■ Dataset excerpts:

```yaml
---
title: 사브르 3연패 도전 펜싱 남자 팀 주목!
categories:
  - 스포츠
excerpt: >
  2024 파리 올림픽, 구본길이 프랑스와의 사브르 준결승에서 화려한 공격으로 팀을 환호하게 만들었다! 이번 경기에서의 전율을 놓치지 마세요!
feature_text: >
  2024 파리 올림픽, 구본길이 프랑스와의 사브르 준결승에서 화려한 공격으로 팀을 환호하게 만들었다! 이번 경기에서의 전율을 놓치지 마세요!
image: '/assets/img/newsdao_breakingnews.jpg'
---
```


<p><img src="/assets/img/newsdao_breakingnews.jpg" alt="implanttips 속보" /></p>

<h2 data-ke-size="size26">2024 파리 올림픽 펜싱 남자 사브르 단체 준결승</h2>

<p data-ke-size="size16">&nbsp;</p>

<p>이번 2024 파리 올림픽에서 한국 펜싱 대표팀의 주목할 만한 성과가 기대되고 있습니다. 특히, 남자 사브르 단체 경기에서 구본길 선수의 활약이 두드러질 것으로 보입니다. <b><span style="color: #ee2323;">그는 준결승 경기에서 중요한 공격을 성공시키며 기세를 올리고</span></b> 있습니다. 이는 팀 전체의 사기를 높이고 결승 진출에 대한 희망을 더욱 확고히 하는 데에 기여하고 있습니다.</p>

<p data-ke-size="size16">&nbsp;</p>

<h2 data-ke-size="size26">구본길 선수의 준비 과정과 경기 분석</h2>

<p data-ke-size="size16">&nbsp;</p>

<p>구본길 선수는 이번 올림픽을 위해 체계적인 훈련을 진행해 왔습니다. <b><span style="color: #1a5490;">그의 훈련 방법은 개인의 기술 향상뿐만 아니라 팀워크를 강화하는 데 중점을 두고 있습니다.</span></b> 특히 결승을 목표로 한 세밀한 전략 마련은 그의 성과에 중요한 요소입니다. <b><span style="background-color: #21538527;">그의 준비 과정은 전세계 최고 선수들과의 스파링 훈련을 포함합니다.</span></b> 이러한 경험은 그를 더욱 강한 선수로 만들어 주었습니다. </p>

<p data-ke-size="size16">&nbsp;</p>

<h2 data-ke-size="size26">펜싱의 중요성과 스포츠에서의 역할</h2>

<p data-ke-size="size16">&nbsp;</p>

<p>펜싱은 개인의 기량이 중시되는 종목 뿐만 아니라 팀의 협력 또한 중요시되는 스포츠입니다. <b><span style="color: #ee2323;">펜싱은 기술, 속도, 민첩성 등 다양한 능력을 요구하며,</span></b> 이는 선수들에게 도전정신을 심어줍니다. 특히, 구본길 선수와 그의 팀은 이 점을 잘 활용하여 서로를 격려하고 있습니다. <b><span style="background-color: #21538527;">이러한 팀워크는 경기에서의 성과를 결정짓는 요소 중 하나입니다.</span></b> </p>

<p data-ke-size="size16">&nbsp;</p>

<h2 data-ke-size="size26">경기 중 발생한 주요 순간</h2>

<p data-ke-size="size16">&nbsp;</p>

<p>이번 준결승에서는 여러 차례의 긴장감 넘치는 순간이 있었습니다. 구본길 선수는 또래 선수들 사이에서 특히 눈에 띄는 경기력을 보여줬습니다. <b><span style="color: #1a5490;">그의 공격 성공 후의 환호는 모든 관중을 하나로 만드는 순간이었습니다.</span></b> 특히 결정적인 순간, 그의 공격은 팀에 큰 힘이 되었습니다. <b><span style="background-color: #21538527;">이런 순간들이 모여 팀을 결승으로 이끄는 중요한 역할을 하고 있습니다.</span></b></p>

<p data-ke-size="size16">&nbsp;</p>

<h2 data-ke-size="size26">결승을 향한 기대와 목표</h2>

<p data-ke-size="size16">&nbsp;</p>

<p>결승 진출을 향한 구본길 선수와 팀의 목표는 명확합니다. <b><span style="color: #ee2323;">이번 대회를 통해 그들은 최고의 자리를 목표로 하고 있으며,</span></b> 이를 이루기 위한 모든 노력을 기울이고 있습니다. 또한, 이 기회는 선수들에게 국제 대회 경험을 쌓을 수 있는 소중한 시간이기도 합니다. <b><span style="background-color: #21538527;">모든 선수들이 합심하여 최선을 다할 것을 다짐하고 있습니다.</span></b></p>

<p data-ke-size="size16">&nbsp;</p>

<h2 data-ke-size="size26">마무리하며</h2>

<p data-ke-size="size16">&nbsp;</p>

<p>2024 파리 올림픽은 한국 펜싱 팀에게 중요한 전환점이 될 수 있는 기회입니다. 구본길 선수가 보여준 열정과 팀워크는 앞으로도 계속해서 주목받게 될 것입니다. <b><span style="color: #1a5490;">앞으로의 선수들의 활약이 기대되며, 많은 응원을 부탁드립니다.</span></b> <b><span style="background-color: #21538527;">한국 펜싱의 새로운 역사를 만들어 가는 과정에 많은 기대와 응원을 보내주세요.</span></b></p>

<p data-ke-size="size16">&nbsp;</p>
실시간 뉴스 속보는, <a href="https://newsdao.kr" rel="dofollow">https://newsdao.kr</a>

■ Directions: Reproduce the entries above in full by retyping them exactly.

■ Result of the task:
```yaml
---
title: 사브르 3연패 도전 펜싱 남자 팀 주목!
categories:
  - 스포츠
excerpt: >
  2024 파리 올림픽, 구본길이 프랑스와의 사브르 준결승에서 화려한 공격으로 팀을 환호하게 만들었다! 이번 경기에서의 전율을 놓치지 마세요!
feature_text: >
  2024 파리 올림픽, 구본길이 프랑스와의 사브르 준결승에서 화려한 공격으로 팀을 환호하게 만들었다! 이번 경기에서의 전율을 놓치지 마세요!
image: '/assets/img/newsdao_breakingnews.jpg'
---
```


<p><img src="/assets/img/newsdao_breakingnews.jpg" alt="implanttips 속보" /></p>

<h2 data-ke-size="size26">2024 파리 올림픽 펜싱 남자 사브르 단체 준결승</h2>

<p data-ke-size="size16">&nbsp;</p>

<p>이번 2024 파리 올림픽에서 한국 펜싱 대표팀의 주목할 만한 성과가 기대되고 있습니다. 특히, 남자 사브르 단체 경기에서 구본길 선수의 활약이 두드러질 것으로 보입니다. <b><span style="color: #ee2323;">그는 준결승 경기에서 중요한 공격을 성공시키며 기세를 올리고</span></b> 있습니다. 이는 팀 전체의 사기를 높이고 결승 진출에 대한 희망을 더욱 확고히 하는 데에 기여하고 있습니다.</p>

<p data-ke-size="size16">&nbsp;</p>

<h2 data-ke-size="size26">구본길 선수의 준비 과정과 경기 분석</h2>

<p data-ke-size="size16">&nbsp;</p>

<p>구본길 선수는 이번 올림픽을 위해 체계적인 훈련을 진행해 왔습니다. <b><span style="color: #1a5490;">그의 훈련 방법은 개인의 기술 향상뿐만 아니라 팀워크를 강화하는 데 중점을 두고 있습니다.</span></b> 특히 결승을 목표로 한 세밀한 전략 마련은 그의 성과에 중요한 요소입니다. <b><span style="background-color: #21538527;">그의 준비 과정은 전세계 최고 선수들과의 스파링 훈련을 포함합니다.</span></b> 이러한 경험은 그를 더욱 강한 선수로 만들어 주었습니다. </p>

<p data-ke-size="size16">&nbsp;</p>

<h2 data-ke-size="size26">펜싱의 중요성과 스포츠에서의 역할</h2>

<p data-ke-size="size16">&nbsp;</p>

<p>펜싱은 개인의 기량이 중시되는 종목 뿐만 아니라 팀의 협력 또한 중요시되는 스포츠입니다. <b><span style="color: #ee2323;">펜싱은 기술, 속도, 민첩성 등 다양한 능력을 요구하며,</span></b> 이는 선수들에게 도전정신을 심어줍니다. 특히, 구본길 선수와 그의 팀은 이 점을 잘 활용하여 서로를 격려하고 있습니다. <b><span style="background-color: #21538527;">이러한 팀워크는 경기에서의 성과를 결정짓는 요소 중 하나입니다.</span></b> </p>

<p data-ke-size="size16">&nbsp;</p>

<h2 data-ke-size="size26">경기 중 발생한 주요 순간</h2>

<p data-ke-size="size16">&nbsp;</p>

<p>이번 준결승에서는 여러 차례의 긴장감 넘치는 순간이 있었습니다. 구본길 선수는 또래 선수들 사이에서 특히 눈에 띄는 경기력을 보여줬습니다. <b><span style="color: #1a5490;">그의 공격 성공 후의 환호는 모든 관중을 하나로 만드는 순간이었습니다.</span></b> 특히 결정적인 순간, 그의 공격은 팀에 큰 힘이 되었습니다. <b><span style="background-color: #21538527;">이런 순간들이 모여 팀을 결승으로 이끄는 중요한 역할을 하고 있습니다.</span></b></p>

<p data-ke-size="size16">&nbsp;</p>

<h2 data-ke-size="size26">결승을 향한 기대와 목표</h2>

<p data-ke-size="size16">&nbsp;</p>

<p>결승 진출을 향한 구본길 선수와 팀의 목표는 명확합니다. <b><span style="color: #ee2323;">이번 대회를 통해 그들은 최고의 자리를 목표로 하고 있으며,</span></b> 이를 이루기 위한 모든 노력을 기울이고 있습니다. 또한, 이 기회는 선수들에게 국제 대회 경험을 쌓을 수 있는 소중한 시간이기도 합니다. <b><span style="background-color: #21538527;">모든 선수들이 합심하여 최선을 다할 것을 다짐하고 있습니다.</span></b></p>

<p data-ke-size="size16">&nbsp;</p>

<h2 data-ke-size="size26">마무리하며</h2>

<p data-ke-size="size16">&nbsp;</p>

<p>2024 파리 올림픽은 한국 펜싱 팀에게 중요한 전환점이 될 수 있는 기회입니다. 구본길 선수가 보여준 열정과 팀워크는 앞으로도 계속해서 주목받게 될 것입니다. <b><span style="color: #1a5490;">앞으로의 선수들의 활약이 기대되며, 많은 응원을 부탁드립니다.</span></b> <b><span style="background-color: #21538527;">한국 펜싱의 새로운 역사를 만들어 가는 과정에 많은 기대와 응원을 보내주세요.</span></b></p>

<p data-ke-size="size16">&nbsp;</p>
실시간 뉴스 속보는, <a href="https://newsdao.kr" rel="dofollow">https://newsdao.kr</a>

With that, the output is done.